Future Fit is leading a review that will almost certainly lead to the closure of an A&E unit at either Telford's Princess Royal Hospital or Royal Shrewsbury Hospital.

PwC will look at the financial implications of the changes to A&E. But this is only a part of a far wider review in which the company's accountants will look at the cost of NHS services across Shropshire as a whole.

NHS officials today refused to say how much PwC was being paid to audit services in Shropshire.

The move comes after the Future Fit review stalled last year as further work was needed to address a £20 million-plus deficit for health services in Shropshire.

In a paper for a meeting in Telford tomorrow, Neil Nisbet, finance director at Shrewsbury and Telford Hospital NHS Trust, said: "It became clear that further work would be needed to ensure local plans for improving the quality and safety of local health services could be achieved within the financial framework for the NHS."

Mr Nisbet said PwC would provide "an independent assessment of the scale of the financial challenge".

He said Future Fit had been delayed because "it was not possible to demonstrate at that time that the proposed development plans could be afforded by the local health economy".

He added: "The next steps for the NHS Future Fit programme therefore required further work to determine how the Shropshire and Telford & Wrekin Local Health Economy can live within its means."

He said PWC was being asked to provide an income and expenditure account up to 2020/21 that "provides a consolidated assessment of the financial deficit that needs to be addressed".

PWC today refused to comment and it is not known how much it is being paid.

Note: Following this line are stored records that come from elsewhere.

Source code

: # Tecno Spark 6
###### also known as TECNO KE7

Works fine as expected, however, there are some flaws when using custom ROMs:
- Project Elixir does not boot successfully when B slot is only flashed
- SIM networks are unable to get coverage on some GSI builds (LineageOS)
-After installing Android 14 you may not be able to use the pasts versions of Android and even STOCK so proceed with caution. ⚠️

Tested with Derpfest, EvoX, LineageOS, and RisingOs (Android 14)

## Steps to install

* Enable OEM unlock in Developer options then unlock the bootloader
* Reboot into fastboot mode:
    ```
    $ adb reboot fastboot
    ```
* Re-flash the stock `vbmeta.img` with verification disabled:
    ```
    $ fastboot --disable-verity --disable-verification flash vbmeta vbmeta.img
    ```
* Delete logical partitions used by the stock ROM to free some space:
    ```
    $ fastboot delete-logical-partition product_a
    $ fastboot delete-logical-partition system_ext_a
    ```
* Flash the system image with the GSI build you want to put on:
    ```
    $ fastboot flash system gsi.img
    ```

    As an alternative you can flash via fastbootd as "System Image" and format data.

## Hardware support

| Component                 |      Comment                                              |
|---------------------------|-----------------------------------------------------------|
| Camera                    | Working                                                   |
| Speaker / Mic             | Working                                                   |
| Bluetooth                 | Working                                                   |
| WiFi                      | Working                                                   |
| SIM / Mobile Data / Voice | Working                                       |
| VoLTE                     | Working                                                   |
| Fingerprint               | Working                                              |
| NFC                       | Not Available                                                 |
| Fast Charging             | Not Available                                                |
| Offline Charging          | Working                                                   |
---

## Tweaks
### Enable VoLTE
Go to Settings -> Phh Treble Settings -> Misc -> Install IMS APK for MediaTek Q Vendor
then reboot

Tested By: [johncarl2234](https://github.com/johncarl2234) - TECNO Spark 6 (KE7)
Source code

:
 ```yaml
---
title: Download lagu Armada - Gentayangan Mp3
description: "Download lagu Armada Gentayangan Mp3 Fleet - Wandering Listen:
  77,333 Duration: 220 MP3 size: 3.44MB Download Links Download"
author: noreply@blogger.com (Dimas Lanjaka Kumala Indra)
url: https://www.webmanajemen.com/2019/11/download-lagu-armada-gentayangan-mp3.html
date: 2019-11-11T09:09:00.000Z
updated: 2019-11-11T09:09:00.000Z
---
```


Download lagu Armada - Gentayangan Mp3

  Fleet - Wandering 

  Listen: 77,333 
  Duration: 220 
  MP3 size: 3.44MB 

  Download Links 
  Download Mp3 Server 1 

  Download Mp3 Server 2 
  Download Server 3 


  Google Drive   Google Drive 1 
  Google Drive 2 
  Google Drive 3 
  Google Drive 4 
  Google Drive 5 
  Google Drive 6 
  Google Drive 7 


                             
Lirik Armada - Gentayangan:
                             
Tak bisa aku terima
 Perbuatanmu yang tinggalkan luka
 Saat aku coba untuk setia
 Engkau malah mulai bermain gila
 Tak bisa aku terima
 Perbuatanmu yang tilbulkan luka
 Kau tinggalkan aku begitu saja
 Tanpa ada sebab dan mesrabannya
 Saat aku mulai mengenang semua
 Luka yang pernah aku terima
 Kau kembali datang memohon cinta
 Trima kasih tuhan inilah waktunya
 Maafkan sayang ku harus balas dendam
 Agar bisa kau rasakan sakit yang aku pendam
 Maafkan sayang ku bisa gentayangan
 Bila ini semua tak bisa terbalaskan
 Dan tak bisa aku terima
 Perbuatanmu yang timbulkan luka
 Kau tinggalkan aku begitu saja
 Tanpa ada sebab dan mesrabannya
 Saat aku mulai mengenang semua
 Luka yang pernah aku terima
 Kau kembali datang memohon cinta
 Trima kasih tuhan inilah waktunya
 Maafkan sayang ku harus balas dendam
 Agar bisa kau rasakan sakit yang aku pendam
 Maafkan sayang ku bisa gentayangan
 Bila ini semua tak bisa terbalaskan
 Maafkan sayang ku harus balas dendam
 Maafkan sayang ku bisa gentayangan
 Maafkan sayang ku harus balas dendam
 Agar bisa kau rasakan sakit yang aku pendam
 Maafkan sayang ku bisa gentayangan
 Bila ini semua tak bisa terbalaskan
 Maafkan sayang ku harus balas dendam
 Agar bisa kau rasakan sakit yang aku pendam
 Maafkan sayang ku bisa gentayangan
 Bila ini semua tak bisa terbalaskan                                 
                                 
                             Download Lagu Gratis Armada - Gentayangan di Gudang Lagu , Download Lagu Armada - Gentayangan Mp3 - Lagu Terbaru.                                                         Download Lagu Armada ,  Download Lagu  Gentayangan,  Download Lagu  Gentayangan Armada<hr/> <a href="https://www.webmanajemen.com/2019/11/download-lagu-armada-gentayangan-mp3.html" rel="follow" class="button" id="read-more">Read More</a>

The company started work on January 24 and a first assessment of the scale of challenge is expected to be available by mid-February, with the work completed in early March 2016.

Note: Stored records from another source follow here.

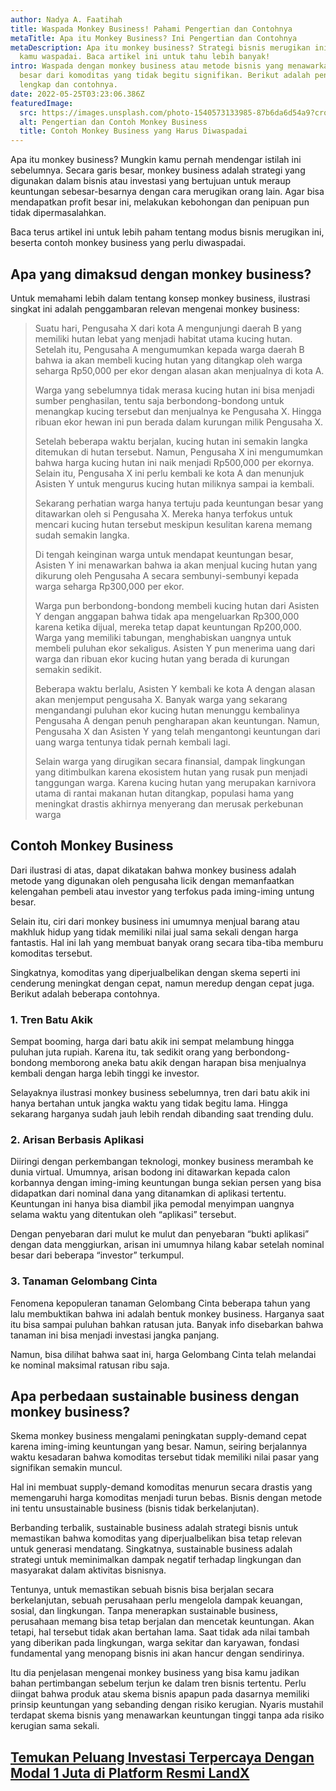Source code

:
 ```yaml
---
author: Nadya A. Faatihah
title: Waspada Monkey Business! Pahami Pengertian dan Contohnya
metaTitle: Apa itu Monkey Business? Ini Pengertian dan Contohnya
metaDescription: Apa itu monkey business? Strategi bisnis merugikan ini perlu
  kamu waspadai. Baca artikel ini untuk tahu lebih banyak!
intro: Waspada dengan monkey business atau metode bisnis yang menawarkan untung
  besar dari komoditas yang tidak begitu signifikan. Berikut adalah penjelasan
  lengkap dan contohnya.
date: 2022-05-25T03:23:06.386Z
featuredImage:
  src: https://images.unsplash.com/photo-1540573133985-87b6da6d54a9?crop=entropy&cs=tinysrgb&fm=jpg&ixlib=rb-1.2.1&q=80&raw_url=true&ixid=MnwxMjA3fDB8MHxwaG90by1wYWdlfHx8fGVufDB8fHx8&auto=format&fit=crop&w=876
  alt: Pengertian dan Contoh Monkey Business
  title: Contoh Monkey Business yang Harus Diwaspadai
---
```

<!--StartFragment-->

Apa itu monkey business? Mungkin kamu pernah mendengar istilah ini sebelumnya. Secara garis besar, monkey business adalah strategi yang digunakan dalam bisnis atau investasi yang bertujuan untuk meraup keuntungan sebesar-besarnya dengan cara merugikan orang lain. Agar bisa mendapatkan profit besar ini, melakukan kebohongan dan penipuan pun tidak dipermasalahkan. 



Baca terus artikel ini untuk lebih paham tentang modus bisnis merugikan ini, beserta contoh monkey business yang perlu diwaspadai.

## Apa yang dimaksud dengan monkey business?



Untuk memahami lebih dalam tentang konsep monkey business, ilustrasi singkat ini adalah penggambaran relevan mengenai monkey business:

<!--StartFragment-->

> Suatu hari, Pengusaha X dari kota A mengunjungi daerah B yang memiliki hutan lebat yang menjadi habitat utama kucing hutan. Setelah itu, Pengusaha A mengumumkan kepada warga daerah B bahwa ia akan membeli kucing hutan yang ditangkap oleh warga seharga Rp50,000 per ekor dengan alasan akan menjualnya di kota A.
>
> Warga yang sebelumnya tidak merasa kucing hutan ini bisa menjadi sumber penghasilan, tentu saja berbondong-bondong untuk menangkap kucing tersebut dan menjualnya ke Pengusaha X. Hingga ribuan ekor hewan ini pun berada dalam kurungan milik Pengusaha X.
>
> Setelah beberapa waktu berjalan, kucing hutan ini semakin langka ditemukan di hutan tersebut. Namun, Pengusaha X ini mengumumkan bahwa harga kucing hutan ini naik menjadi Rp500,000 per ekornya. Selain itu, Pengusaha X ini perlu kembali ke kota A dan menunjuk Asisten Y untuk mengurus kucing hutan miliknya sampai ia kembali. 
>
> Sekarang perhatian warga hanya tertuju pada keuntungan besar yang ditawarkan oleh si Pengusaha X. Mereka hanya terfokus untuk mencari kucing hutan tersebut meskipun kesulitan karena memang sudah semakin langka. 
>
> Di tengah keinginan warga untuk mendapat keuntungan besar, Asisten Y ini menawarkan bahwa ia akan menjual kucing hutan yang dikurung oleh Pengusaha A secara sembunyi-sembunyi kepada warga seharga Rp300,000 per ekor.
>
> Warga pun berbondong-bondong membeli kucing hutan dari Asisten Y dengan anggapan bahwa tidak apa mengeluarkan Rp300,000 karena ketika dijual, mereka tetap dapat keuntungan Rp200,000. Warga yang memiliki tabungan, menghabiskan uangnya untuk membeli puluhan ekor sekaligus. Asisten Y pun menerima uang dari warga dan ribuan ekor kucing hutan yang berada di kurungan semakin sedikit. 
>
> Beberapa waktu berlalu, Asisten Y kembali ke kota A dengan alasan akan menjemput pengusaha X. Banyak warga yang sekarang mengandangi puluhan ekor kucing hutan menunggu kembalinya Pengusaha A dengan penuh pengharapan akan keuntungan. Namun, Pengusaha X dan Asisten Y yang telah mengantongi keuntungan dari uang warga tentunya tidak pernah kembali lagi.
>
> Selain warga yang dirugikan secara finansial, dampak lingkungan yang ditimbulkan karena ekosistem hutan yang rusak pun menjadi tanggungan warga. Karena kucing hutan yang merupakan karnivora utama di rantai makanan hutan ditangkap, populasi hama yang meningkat drastis akhirnya menyerang dan merusak perkebunan warga

## Contoh Monkey Business

Dari ilustrasi di atas, dapat dikatakan bahwa monkey business adalah metode yang digunakan oleh pengusaha licik dengan memanfaatkan kelengahan pembeli atau investor yang terfokus pada iming-iming untung besar. 



Selain itu, ciri dari monkey business ini umumnya menjual barang atau makhluk hidup yang tidak memiliki nilai jual sama sekali dengan harga fantastis. Hal ini lah yang membuat banyak orang secara tiba-tiba memburu komoditas tersebut. 



Singkatnya, komoditas yang diperjualbelikan dengan skema seperti ini cenderung meningkat dengan cepat, namun meredup dengan cepat juga. Berikut adalah beberapa contohnya.

### 1. Tren Batu Akik

Sempat booming, harga dari batu akik ini sempat melambung hingga puluhan juta rupiah. Karena itu, tak sedikit orang yang berbondong-bondong memborong aneka batu akik dengan harapan bisa menjualnya kembali dengan harga lebih tinggi ke investor.



Selayaknya ilustrasi monkey business sebelumnya, tren dari batu akik ini hanya bertahan untuk jangka waktu yang tidak begitu lama. Hingga sekarang harganya sudah jauh lebih rendah dibanding saat trending dulu.

### 2. Arisan Berbasis Aplikasi

Diiringi dengan perkembangan teknologi, monkey business merambah ke dunia virtual. Umumnya, arisan bodong ini ditawarkan kepada calon korbannya dengan iming-iming keuntungan bunga sekian persen yang bisa didapatkan dari nominal dana yang ditanamkan di aplikasi tertentu. Keuntungan ini hanya bisa diambil jika pemodal menyimpan uangnya selama waktu yang ditentukan oleh “aplikasi” tersebut.



Dengan penyebaran dari mulut ke mulut dan penyebaran “bukti aplikasi” dengan data menggiurkan, arisan ini umumnya hilang kabar setelah nominal besar dari beberapa “investor” terkumpul.

### 3. Tanaman Gelombang Cinta

Fenomena kepopuleran tanaman Gelombang Cinta beberapa tahun yang lalu membuktikan bahwa ini adalah bentuk monkey business. Harganya saat itu bisa sampai puluhan bahkan ratusan juta. Banyak info disebarkan bahwa tanaman ini bisa menjadi investasi jangka panjang.



Namun, bisa dilihat bahwa saat ini, harga Gelombang Cinta telah melandai ke nominal maksimal ratusan ribu saja.



## Apa perbedaan sustainable business dengan monkey business?

Skema monkey business mengalami peningkatan supply-demand cepat karena iming-iming keuntungan yang besar. Namun, seiring berjalannya waktu kesadaran bahwa komoditas tersebut tidak memiliki nilai pasar yang signifikan semakin muncul.



Hal ini membuat supply-demand komoditas menurun secara drastis yang memengaruhi harga komoditas menjadi turun bebas. Bisnis dengan metode ini tentu unsustainable business (bisnis tidak berkelanjutan).  



Berbanding terbalik, sustainable business adalah strategi bisnis untuk memastikan bahwa komoditas yang diperjualbelikan bisa tetap relevan untuk generasi mendatang. Singkatnya, sustainable business adalah strategi untuk meminimalkan dampak negatif terhadap lingkungan dan masyarakat dalam aktivitas bisnisnya.



Tentunya, untuk memastikan sebuah bisnis bisa berjalan secara berkelanjutan, sebuah perusahaan perlu mengelola dampak keuangan, sosial, dan lingkungan. Tanpa menerapkan sustainable business, perusahaan memang bisa tetap berjalan dan mencetak keuntungan. Akan tetapi, hal tersebut tidak akan bertahan lama. Saat tidak ada nilai tambah yang diberikan pada lingkungan, warga sekitar dan karyawan, fondasi fundamental yang menopang bisnis ini akan hancur dengan sendirinya.



Itu dia penjelasan mengenai monkey business yang bisa kamu jadikan bahan pertimbangan sebelum terjun ke dalam tren bisnis tertentu. Perlu diingat bahwa produk atau skema bisnis apapun pada dasarnya memiliki prinsip keuntungan yang sebanding dengan risiko kerugian. Nyaris mustahil terdapat skema bisnis yang menawarkan keuntungan tinggi tanpa ada risiko kerugian sama sekali.

## [Temukan Peluang Investasi Terpercaya Dengan Modal 1 Juta di Platform Resmi LandX](https://landx.id/project/?utm_source=Blog&utm_medium=organic+keyword&utm_campaign=blog&utm_id=Blog)

<!--EndFragment-->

He said the firm would create a single balance sheet to incorporate the medium term financial plans of Shrewsbury and Telford Hospital NHS Trust; Robert Jones and Agnes Hunt Orthopaedic Hospital NHS Foundation Trust; Shropshire Community Health NHS Trust and South Staffordshire and Shropshire Healthcare NHS Foundation Trust. The balance sheet would also include the finances of both Shropshire and Telford's clinical commissioning groups.

The plan will be discussed at the Joint Health Overview and Scrutiny Committee held in Addenbrooke House, Ironmasters Way, Telford, on Friday at 1.30pm.